Cemil ERTEM
Amerikan Merkez Bankası (Fed) Başkanı’nın konuşması her zaman olay olmuştur. Bırakın konuşma metinlerinin tartışılmasını, Fed’in başında 1987’den 2006’ya kadar bulunan Alan Greenspan’in toplantıya giderken çantasının şişkinliği bile yorum konusuydu. Şişkin bir çanta, Başkan’ın önündeki sorunların çok olduğunu pekala anlatabilir ve bunu böyle okuyup buradan kaynaklı küresel bir sallantı yaratmak isteyenlerin işine gelebilirdi.

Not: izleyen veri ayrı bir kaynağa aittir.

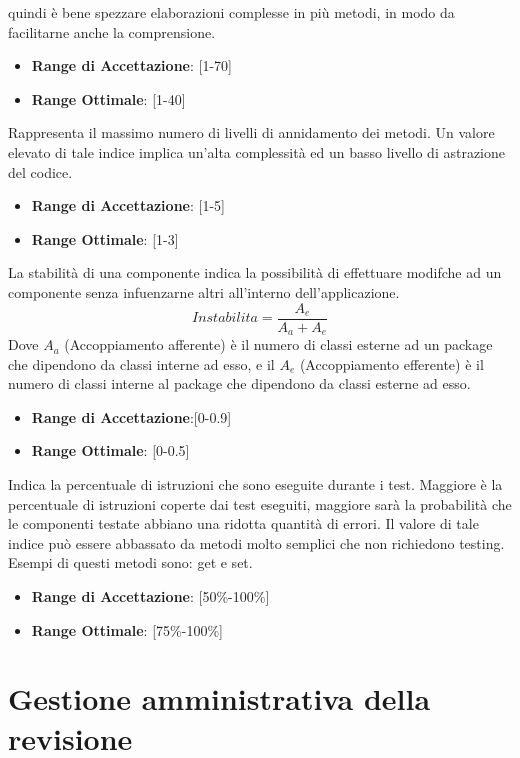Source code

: \documentclass[12pt,a4paper]{article}
\begin{document}
quindi è bene spezzare elaborazioni complesse in più metodi, in modo da facilitarne anche la comprensione.
\begin{itemize}
\item \textbf{Range di Accettazione}: [1-70]
\item \textbf{Range Ottimale}: [1-40]
\end{itemize}
Rappresenta il massimo numero di livelli di annidamento dei metodi. Un valore elevato di tale indice implica un’alta complessità ed un basso livello di astrazione del codice.
\begin{itemize}
\item \textbf{Range di Accettazione}: [1-5]
\item \textbf{Range Ottimale}: [1-3]
\end{itemize}
La stabilità di una componente indica la possibilità di effettuare modifche ad un componente senza infuenzarne altri all’interno dell'applicazione.
\[Instabilita=\frac{A_e}{A_a+A_e}\]
Dove $A_a$ (Accoppiamento afferente) è il numero di classi esterne ad un package che dipendono da classi interne ad esso, e il $A_e$ (Accoppiamento efferente) è il numero di classi interne al package che dipendono da classi esterne ad esso.
\begin{itemize}
\item \textbf{Range di Accettazione}:[0-0.9]
\item \textbf{Range Ottimale}: [0-0.5]
\end{itemize}
Indica la percentuale di istruzioni che sono eseguite durante i test. Maggiore è la percentuale di istruzioni coperte dai test eseguiti, maggiore sarà la probabilità che le componenti testate abbiano una ridotta quantità di errori. Il valore di tale indice può essere abbassato da metodi molto semplici che non richiedono testing. Esempi di questi metodi sono: get e set.
\begin{itemize}
\item \textbf{Range di Accettazione}: [50\%-100\%]
\item \textbf{Range Ottimale}: [75\%-100\%]
\end{itemize}

\newpage
\section{Gestione amministrativa della revisione}
\end{document}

Şimdi iki gündür Bernanke’nin Kongre konuşmasında bir soruya verdiği cevapta söylediği, ‘istediğimiz verileri almaya başlarsak tahvil alımlarının sonuna geliriz’ cümlesi tartışılıyor. Fed’in genişleme politikalarının sonuna gelmesini, ABD’den başlayarak faizlerin yeniden tırmanmaya başlamasını isteyenler, tabii ki Fed Başkanı’nın konuşma metninde ısrarla söylediği, ‘işsizliği hedeflediğimiz seviyeye getirene ve resesyon tehlikesini ortadan kaldırana değin, mevcut politikanın süreceğine’ dair vurgularını görmezden geliyorlar.
Tıpkı Greenspan’in dolu çantasının işlerin kötü gittiği şeklinde yorumlanması gibi. Üstelik Bernanke aynı konuşmada, Japonya’nın genişleme politikalarını anlamlı bulduklarını da söyledi. Japonya’nın, parasının değerini düşürerek, durgunlukla mücadele etmesi, ABD’nin pek ses çıkarmadan izleyeceği bir durum değil.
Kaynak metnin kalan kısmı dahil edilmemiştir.